Now I've enclosed "white guilt" in quotation marks for a reason. First, I'm not real sure this is the proper name for the psychosocial dynamic that's at play in this election, but this is the term most used by commentators, both black and white, who slosh around in this funky subject so I'll employ it also.

Moreover, I'm not plowing new ground here by any means. As it relates to this election, "white guilt" and the role it may or may not be playing in the current presidential race has been fodder for pundits' grist mill since it became clear that Obama would be the Democratic nominee. For that matter, the concept attendant to the term has been bandied about throughout the political and cultural spectrum ever since the Civil Rights movement in the 1960's. But I've seen very few essays or columns on the subject that weren't tainted by personal bias, which, in all honesty, is probably driving me, too. In any event, here it is.

Ever since Obama emerged from the Iowa caucuses with such a strong showing, I've felt that the American electorate was not only going to make him the Democratic nominee but they were going to elect him President as well. When the mainstream media embraced him and began refusing to hold him to any semblance of a hard standard of accountability I was wholly convinced and began saying so publicly. If I'm right, the looming question, of course, is "Why?"

After all, it is true that Barack Obama presents with very few of the traditional credentials apart from a quick wit and high degree of intelligence. He is a quick study and without a doubt is blessed with an extraordinary psychosocial insight, which is a fancy way of saying he can read the lay of the pasture quickly and move around in it and on it without stepping in the cow pies.
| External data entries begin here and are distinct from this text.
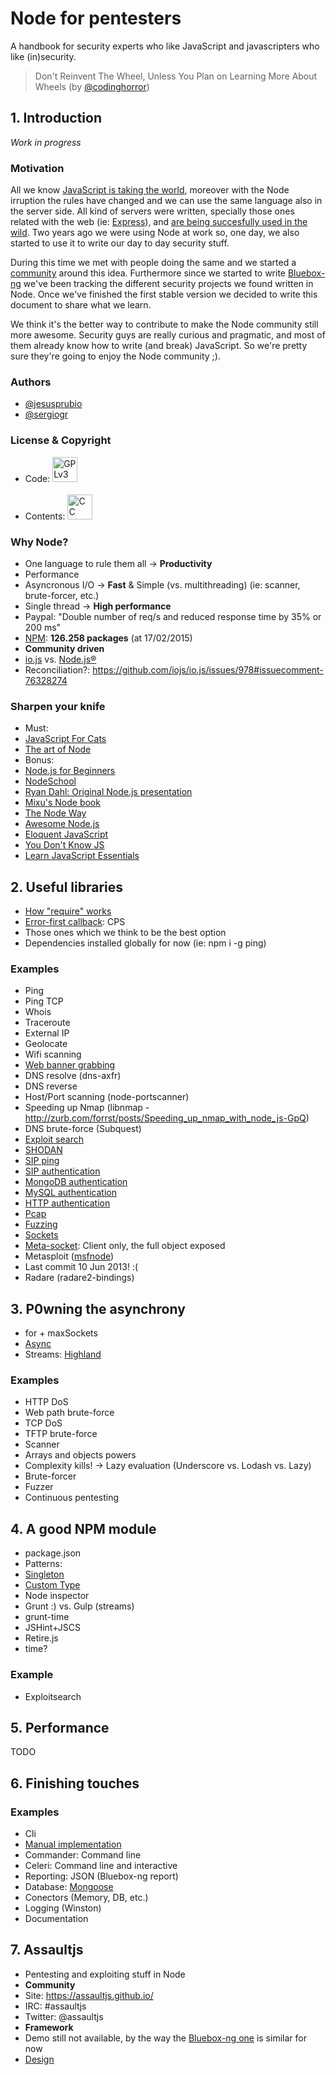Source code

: # Node for pentesters
A handbook for security experts who like JavaScript and javascripters who like (in)security.
>Don't Reinvent The Wheel, Unless You Plan on Learning More About Wheels
(by [@codinghorror](http://blog.codinghorror.com/dont-reinvent-the-wheel-unless-you-plan-on-learning-more-about-wheels/))


## 1. Introduction
*Work in progress*

### Motivation
All we know [JavaScript is taking the world](http://githut.info/), moreover with the Node irruption the rules have changed and we can use the same language also in the server side. All kind of servers were written, specially those ones related with the web (ie: [Express](http://expressjs.com/)), and [are being succesfully used in the wild](http://nodejs.org/industry/). Two years ago we were using Node at work so, one day, we also started to use it to write our day to day security stuff.

During this time we met with people doing the same and we started a [community](https://assaultjs.github.io/) around this idea. Furthermore since we started to write [Bluebox-ng](https://github.com/jesusprubio/bluebox-ng) we've been tracking the different security projects we found written in Node. Once we've finished the first stable version we decided to write this document to share what we learn.

We think it's the better way to contribute to make the Node community still more awesome. Security guys are really curious and pragmatic, and most of them already know how to write (and break) JavaScript. So we're pretty sure they're going to enjoy the Node community ;).

### Authors
- [@jesusprubio](https://twitter.com/jesusprubio)
- [@sergiogr](https://twitter.com/sergiogr)

### License & Copyright
- Code: [<img src="https://fsfe.org/graphics/gplv3-logo-red.png" height="40" alt="GPLv3">](https://www.gnu.org/copyleft/gpl.html)
<br><br>
- Contents: [<img src="http://mirrors.creativecommons.org/presskit/buttons/88x31/png/by-nc-sa.eu.png" height="40" alt="CC BY-NC SA 3.0">](https://creativecommons.org/licenses/by-nc-sa/3.0/)

### Why Node?
- One language to rule them all -> **Productivity**
- Performance
 - Asyncronous I/O -> **Fast** & Simple (vs. multithreading) (ie: scanner, brute-forcer, etc.)
 - Single thread -> **High performance**
 - Paypal: "Double number of req/s and reduced response time by 35% or 200 ms"
- [NPM](https://www.npmjs.com/): **126.258 packages** (at 17/02/2015)
- **Community driven**
 - [io.js](https://iojs.org/en/index.html) vs. [Node.js®](http://nodejs.org/)
 - Reconciliation?: https://github.com/iojs/io.js/issues/978#issuecomment-76328274

### Sharpen your knife
- Must:
 - [JavaScript For Cats](http://jsforcats.com/)
 - [The art of Node](https://github.com/maxogden/art-of-node#the-art-of-node)
- Bonus:
 - [Node.js for Beginners](http://code.tutsplus.com/tutorials/node-js-for-beginners--net-26314)
 - [NodeSchool](http://nodeschool.io/)
 - [Ryan Dahl: Original Node.js presentation](https://www.youtube.com/watch?v=ztspvPYybIY)
 - [Mixu's Node book](http://book.mixu.net/node/)
 - [The Node Way](http://thenodeway.io/)
 - [Awesome Node.js](https://github.com/sindresorhus/awesome-nodejs)
 - [Eloquent JavaScript](http://eloquentjavascript.net/)
 - [You Don't Know JS](https://github.com/getify/You-Dont-Know-JS/)
 - [Learn JavaScript Essentials](https://medium.com/javascript-scene/learn-javascript-b631a4af11f2)


## 2. Useful libraries
- [How "require" works](http://thenodeway.io/posts/how-require-actually-works/)
- [Error-first callback](http://thenodeway.io/posts/understanding-error-first-callbacks/): CPS
- Those ones which we think to be the best option
- Dependencies installed globally for now (ie: npm i -g ping)

### Examples
- Ping
- Ping TCP
- Whois
- Traceroute
- External IP
- Geolocate
- Wifi scanning
- [Web banner grabbing](examples/modules/httpScan.js)
- DNS resolve (dns-axfr)
- DNS reverse
- Host/Port scanning (node-portscanner)
- Speeding up Nmap (libnmap - http://zurb.com/forrst/posts/Speeding_up_nmap_with_node_js-GpQ)
- DNS brute-force (Subquest)
- [Exploit search](https://github.com/jesusprubio/node-exploitsearch-client/blob/master/examples/use.js)
- [SHODAN](https://github.com/jesusprubio/node-shodan-client/tree/master/examples)
- [SIP ping](examples/modules/sip/sipPing.js)
- [SIP authentication](examples/modules/sip/sipAuthentication.js)
- [MongoDB authentication](examples/modules/mongolAuth.js)
- [MySQL authentication](examples/modules/mysqlAuth.js)
- [HTTP authentication](examples/modules/httpAuth.js)
- [Pcap](examples/modules/pcap)
- [Fuzzing](examples/modules/fuzzing)
- [Sockets](examples/modules/sockets)
 - [Meta-socket](https://github.com/jesusprubio/sip-fake-stack/blob/master/src/steroidsSocket.js): Client only, the full object exposed
- Metasploit ([msfnode](https://github.com/eviltik/msfnode))
 - Last commit 10 Jun 2013! :(
- Radare (radare2-bindings)


## 3. P0wning the asynchrony
- for + maxSockets
- [Async](https://github.com/caolan/async)
 - Streams: [Highland](http://highlandjs.org/)

### Examples
- HTTP DoS
- Web path brute-force
- TCP DoS
- TFTP brute-force
- Scanner
 - Arrays and objects powers
 - Complexity kills! -> Lazy evaluation (Underscore vs. Lodash vs. Lazy)
- Brute-forcer
- Fuzzer
- Continuous pentesting

## 4. A good NPM module
- package.json
- Patterns:
 - [Singleton](http://thenodeway.io/posts/designing-singletons/)
 - [Custom Type](http://thenodeway.io/posts/designing-custom-types/)
- Node inspector
- Grunt :) vs. Gulp (streams)
- grunt-time
- JSHint+JSCS
- Retire.js
- time?

### Example
 - Exploitsearch

## 5. Performance
TODO

## 6. Finishing touches

### Examples
- Cli
 - [Manual implementation](https://github.com/assaultjs/assaultjs/blob/master/bin/client.js)
 - Commander: Command line
 - Celeri: Command line and interactive
- Reporting: JSON (Bluebox-ng report)
- Database: [Mongoose](https://www.youtube.com/playlist?list=PL5wy-Ijp__A2-ZSePUHXPMwpV19MqcNUX)
 - Conectors (Memory, DB, etc.)
- Logging (Winston)
- Documentation

## 7. Assaultjs
- Pentesting and exploiting stuff in Node
 - **Community**
 - Site: https://assaultjs.github.io/
 - IRC: #assaultjs
 - Twitter: @assaultjs
- **Framework**
 - Demo still not available, by the way the [Bluebox-ng one](https://www.youtube.com/watch?v=M-6k4Md3qEQ) is similar for now
 - [Design](https://github.com/assaultjs/assaultjs)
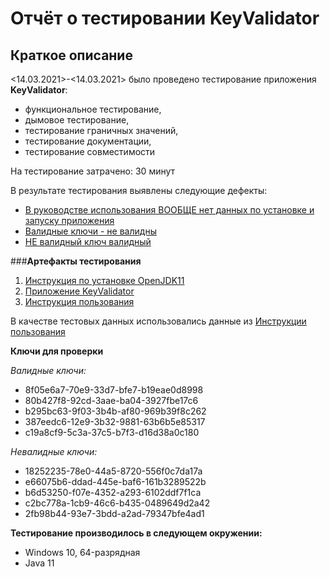 # Отчёт о тестировании KeyValidator #
## Краткое описание ##
<14.03.2021>-<14.03.2021> было проведено тестирование приложения **KeyValidator**:
* функциональное тестирование, 
* дымовое тестирование, 
* тестирование граничных значений, 
* тестирование документации,
* тестирование совместимости

На тестирование затрачено: 30 минут

В результате тестирования выявлены следующие дефекты:

* [В руководстве использования ВООБЩЕ нет данных по установке и запуску приложения](https://github.com/Zubareva-Anna/-Java/issues/4)
* [Валидные ключи - не валидны](https://github.com/Zubareva-Anna/-Java/issues/1)
* [НЕ валидный ключ валидный](https://github.com/Zubareva-Anna/-Java/issues/3)

###**Артефакты тестирования**

1. [Инструкция по установке OpenJDK11](https://github.com/netology-code/javaqa-homeworks/blob/master/intro/openjdk11-manual.md)
2. [Приложение KeyValidator](https://github.com/netology-code/javaqa-homeworks/blob/master/intro/artifacts/KeyValidator.class)
3. [Инструкция пользования](https://github.com/netology-code/javaqa-homeworks/blob/master/intro/user-manual.md)

В качестве тестовых данных использовались данные из [Инструкции пользования](https://github.com/netology-code/javaqa-homeworks/blob/master/intro/user-manual.md)

**Ключи для проверки**

*Валидные ключи:*

* 8f05e6a7-70e9-33d7-bfe7-b19eae0d8998
* 80b427f8-92cd-3aae-ba04-3927fbe17c6
* b295bc63-9f03-3b4b-af80-969b39f8c262
* 387eedc6-12e9-3b32-9881-63b6b5e85317
* c19a8cf9-5c3a-37c5-b7f3-d16d38a0c180

*Невалидные ключи:*

* 18252235-78e0-44a5-8720-556f0c7da17a
* e66075b6-ddad-445e-baf6-161b3289522b
* b6d53250-f07e-4352-a293-6102ddf7f1ca
* c2bc778a-1cb9-46c6-b435-0489649d2a42
* 2fb98b44-93e7-3bdd-a2ad-79347bfe4ad1

**Тестирование производилось в следующем окружении:**

* Windows 10, 64-разрядная
* Java 11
These skills have always served a President well and the lack of them the anchor that drowned the also-ran.

Obama’s opponents apparently fail to recognize the empty suit, of course, for they’ve spent far too little time and energy on trying to exploit it. They have instead tried to discredit him by calling him names and trying to tie him to unsavory people and organizations. This strategy has failed, and for good reason if my “white guilt” theory is actually at play, which I believe it is.
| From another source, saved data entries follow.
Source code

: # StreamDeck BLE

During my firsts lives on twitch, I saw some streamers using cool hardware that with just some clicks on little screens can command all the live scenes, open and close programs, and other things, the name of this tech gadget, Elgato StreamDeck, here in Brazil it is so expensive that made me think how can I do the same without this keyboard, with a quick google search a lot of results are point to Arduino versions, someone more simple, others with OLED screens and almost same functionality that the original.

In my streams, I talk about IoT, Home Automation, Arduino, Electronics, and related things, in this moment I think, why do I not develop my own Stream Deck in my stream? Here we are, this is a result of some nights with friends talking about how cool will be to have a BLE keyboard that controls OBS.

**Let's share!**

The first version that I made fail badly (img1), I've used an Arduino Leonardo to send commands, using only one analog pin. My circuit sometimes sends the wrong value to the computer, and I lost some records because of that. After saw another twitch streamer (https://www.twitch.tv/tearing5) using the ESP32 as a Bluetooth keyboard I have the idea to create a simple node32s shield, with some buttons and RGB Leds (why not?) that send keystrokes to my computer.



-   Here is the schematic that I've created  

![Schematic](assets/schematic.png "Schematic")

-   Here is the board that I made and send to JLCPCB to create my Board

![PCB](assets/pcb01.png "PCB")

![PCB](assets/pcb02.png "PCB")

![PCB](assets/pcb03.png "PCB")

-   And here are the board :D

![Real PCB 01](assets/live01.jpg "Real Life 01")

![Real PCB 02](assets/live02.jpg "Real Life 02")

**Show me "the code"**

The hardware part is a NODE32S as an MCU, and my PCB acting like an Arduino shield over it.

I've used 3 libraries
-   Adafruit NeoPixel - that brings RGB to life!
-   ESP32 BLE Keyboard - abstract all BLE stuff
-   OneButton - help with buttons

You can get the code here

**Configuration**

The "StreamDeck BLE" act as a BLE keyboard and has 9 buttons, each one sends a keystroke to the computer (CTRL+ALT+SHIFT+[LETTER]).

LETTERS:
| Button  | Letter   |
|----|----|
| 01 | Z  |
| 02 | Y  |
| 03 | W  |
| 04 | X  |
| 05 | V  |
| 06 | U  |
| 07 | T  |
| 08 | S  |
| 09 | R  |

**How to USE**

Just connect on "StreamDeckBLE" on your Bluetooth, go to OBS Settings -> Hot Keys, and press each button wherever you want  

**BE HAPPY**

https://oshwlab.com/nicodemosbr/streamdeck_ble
In fact, this effort to diminish Obama’s right to be President by calling him names and trying to hang garbage around his neck because of his birth and affiliations has been interpreted as racism. And it may be in terms of present day definitions of racism. In any case, that strategy has failed and will continue to fail and does more than anything else to put wind beneath the wings of that very real dynamic in America that we call, for the lack of a better term, "white guilt."

In other words, the hordes of Americans who have rejected the legitimacy of racism as propriety will, under no circumstances, let such “nonsense” diminish Obama’s right to be President. Let me explain: something is propriety when it is accepted as the norm, the expected, even the decent thing to do. And make no mistake, racism and the practice thereof was a propriety for many, many years not only in the Deep South but throughout America. Drinking from the same water fountain, eating at the same table, attending the same schools, being in the same social setting and so forth with a Negro was, at one time, not accepted behavior. In other words, it was thought to be indecent in polite company and it was the decent white person’s perceived duty to shield the poor Negro from such awkward experiences.
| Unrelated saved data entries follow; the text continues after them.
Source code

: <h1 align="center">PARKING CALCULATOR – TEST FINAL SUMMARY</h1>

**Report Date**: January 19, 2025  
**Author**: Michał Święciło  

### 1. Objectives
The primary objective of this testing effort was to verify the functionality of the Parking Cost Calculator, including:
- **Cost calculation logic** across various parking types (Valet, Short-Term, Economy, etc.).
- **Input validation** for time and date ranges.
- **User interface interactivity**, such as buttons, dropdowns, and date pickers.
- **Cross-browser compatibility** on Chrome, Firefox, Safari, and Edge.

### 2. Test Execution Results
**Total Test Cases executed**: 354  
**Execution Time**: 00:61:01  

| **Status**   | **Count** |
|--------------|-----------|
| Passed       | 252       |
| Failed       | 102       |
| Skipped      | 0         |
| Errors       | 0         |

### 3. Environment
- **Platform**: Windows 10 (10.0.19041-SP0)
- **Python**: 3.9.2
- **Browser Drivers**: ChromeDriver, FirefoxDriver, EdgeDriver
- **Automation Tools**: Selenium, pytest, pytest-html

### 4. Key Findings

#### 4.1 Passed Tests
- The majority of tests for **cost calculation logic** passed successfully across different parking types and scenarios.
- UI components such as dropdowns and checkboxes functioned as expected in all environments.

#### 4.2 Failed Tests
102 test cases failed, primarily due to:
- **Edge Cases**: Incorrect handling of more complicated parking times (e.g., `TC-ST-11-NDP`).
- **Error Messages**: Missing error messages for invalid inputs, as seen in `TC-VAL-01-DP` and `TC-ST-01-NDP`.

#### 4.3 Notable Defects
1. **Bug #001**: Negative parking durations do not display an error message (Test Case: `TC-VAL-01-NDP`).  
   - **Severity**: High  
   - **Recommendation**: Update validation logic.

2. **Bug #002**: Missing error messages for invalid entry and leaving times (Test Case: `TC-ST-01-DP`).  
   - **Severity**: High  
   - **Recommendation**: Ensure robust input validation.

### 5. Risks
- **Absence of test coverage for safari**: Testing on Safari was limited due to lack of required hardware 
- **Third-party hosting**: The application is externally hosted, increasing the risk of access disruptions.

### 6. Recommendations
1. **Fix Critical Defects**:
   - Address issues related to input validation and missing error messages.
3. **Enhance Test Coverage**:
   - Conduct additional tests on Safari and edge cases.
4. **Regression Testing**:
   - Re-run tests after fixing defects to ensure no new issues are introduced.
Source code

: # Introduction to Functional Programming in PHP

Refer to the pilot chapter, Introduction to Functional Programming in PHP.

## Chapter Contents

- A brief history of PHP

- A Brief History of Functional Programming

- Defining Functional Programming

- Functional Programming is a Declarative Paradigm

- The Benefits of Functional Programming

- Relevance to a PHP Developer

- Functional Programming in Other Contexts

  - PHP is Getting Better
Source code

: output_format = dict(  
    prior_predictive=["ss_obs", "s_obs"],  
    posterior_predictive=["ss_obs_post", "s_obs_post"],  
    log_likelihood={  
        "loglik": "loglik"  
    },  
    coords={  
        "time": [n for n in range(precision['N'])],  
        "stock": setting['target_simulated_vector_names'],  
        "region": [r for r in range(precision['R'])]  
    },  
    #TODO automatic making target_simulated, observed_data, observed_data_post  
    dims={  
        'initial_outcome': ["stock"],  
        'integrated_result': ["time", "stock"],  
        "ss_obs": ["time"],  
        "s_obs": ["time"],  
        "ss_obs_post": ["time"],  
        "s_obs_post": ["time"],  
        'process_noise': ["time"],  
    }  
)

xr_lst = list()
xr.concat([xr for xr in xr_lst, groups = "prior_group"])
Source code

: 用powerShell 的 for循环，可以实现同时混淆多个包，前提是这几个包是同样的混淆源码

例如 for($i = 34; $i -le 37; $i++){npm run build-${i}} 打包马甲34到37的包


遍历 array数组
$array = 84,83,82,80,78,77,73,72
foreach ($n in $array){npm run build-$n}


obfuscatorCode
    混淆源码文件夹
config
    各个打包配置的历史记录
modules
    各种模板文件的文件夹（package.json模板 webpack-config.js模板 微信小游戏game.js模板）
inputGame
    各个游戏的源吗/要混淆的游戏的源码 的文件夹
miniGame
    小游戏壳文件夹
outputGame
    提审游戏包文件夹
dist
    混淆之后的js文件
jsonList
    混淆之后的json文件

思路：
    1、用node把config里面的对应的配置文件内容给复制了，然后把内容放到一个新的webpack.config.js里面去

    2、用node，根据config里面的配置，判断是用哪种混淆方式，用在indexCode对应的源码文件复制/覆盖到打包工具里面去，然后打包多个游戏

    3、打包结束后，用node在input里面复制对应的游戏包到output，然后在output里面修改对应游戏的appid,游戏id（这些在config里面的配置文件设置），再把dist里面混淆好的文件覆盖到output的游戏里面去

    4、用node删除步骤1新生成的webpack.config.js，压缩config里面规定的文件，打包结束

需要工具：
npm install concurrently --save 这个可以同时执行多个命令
Through the civil rights movement and the attendant cultural changes that have taken place in the last half century the table has become completely reversed. The forces of racial propriety have changed completely. It is no longer a "decent" practice. In fact, most white folks now go to great lengths to avoid the stigmatization of being called racist. They may be deep down, but the pressure is there not to appear racist. In fact, white individuals and American institutions must perpetually prove they are not racist to gain enough authority to function these days. White America, despite a plethora of denials from a diverse array of thinkers, is heavily burdened by this phenomenon generally referred to as “white guilt.” Whether or not it is warranted hardly seems to matter. It is, in my view, what this election will turn on.

Therefore, my guess is, Americans will take the current racial propriety to the voting booth and elect Barack Obama President with no regard to the consequences. It's that important to them, and Virginia Congressman Tom Davis was probably right when he said something to the effect that white Americans could rid themselves of 400 years of guilt by voting for Obama. I’m not sure that bodes well for black Americans, but they no doubt are wholly convinced that it beats the hell out of what they’ve had.

And more along that line, it may not be the right thing to do for the country, but given what's going on with the economy at the moment not many white folks are going to believe it could be any worse either and they’re likely to do what they’ve always done whenever the economy was tanking: "kicked the bums out!" This time, they not only can exact revenge, they get atonement, too. How can you beat that?

In short, a vast majority of black voters are going to vote for Obama for no other reason than he is black (or half-black), but many, many whites are going to vote for Obama also for the same reason. That’s what I believe and I’ve bet on it. Others believe that when white Americans go alone into that voting booth the old propriety will well up from somewhere deep in their psyche and pull the lever for the “old white guy and the hot chick.” May be, but I don’t think so.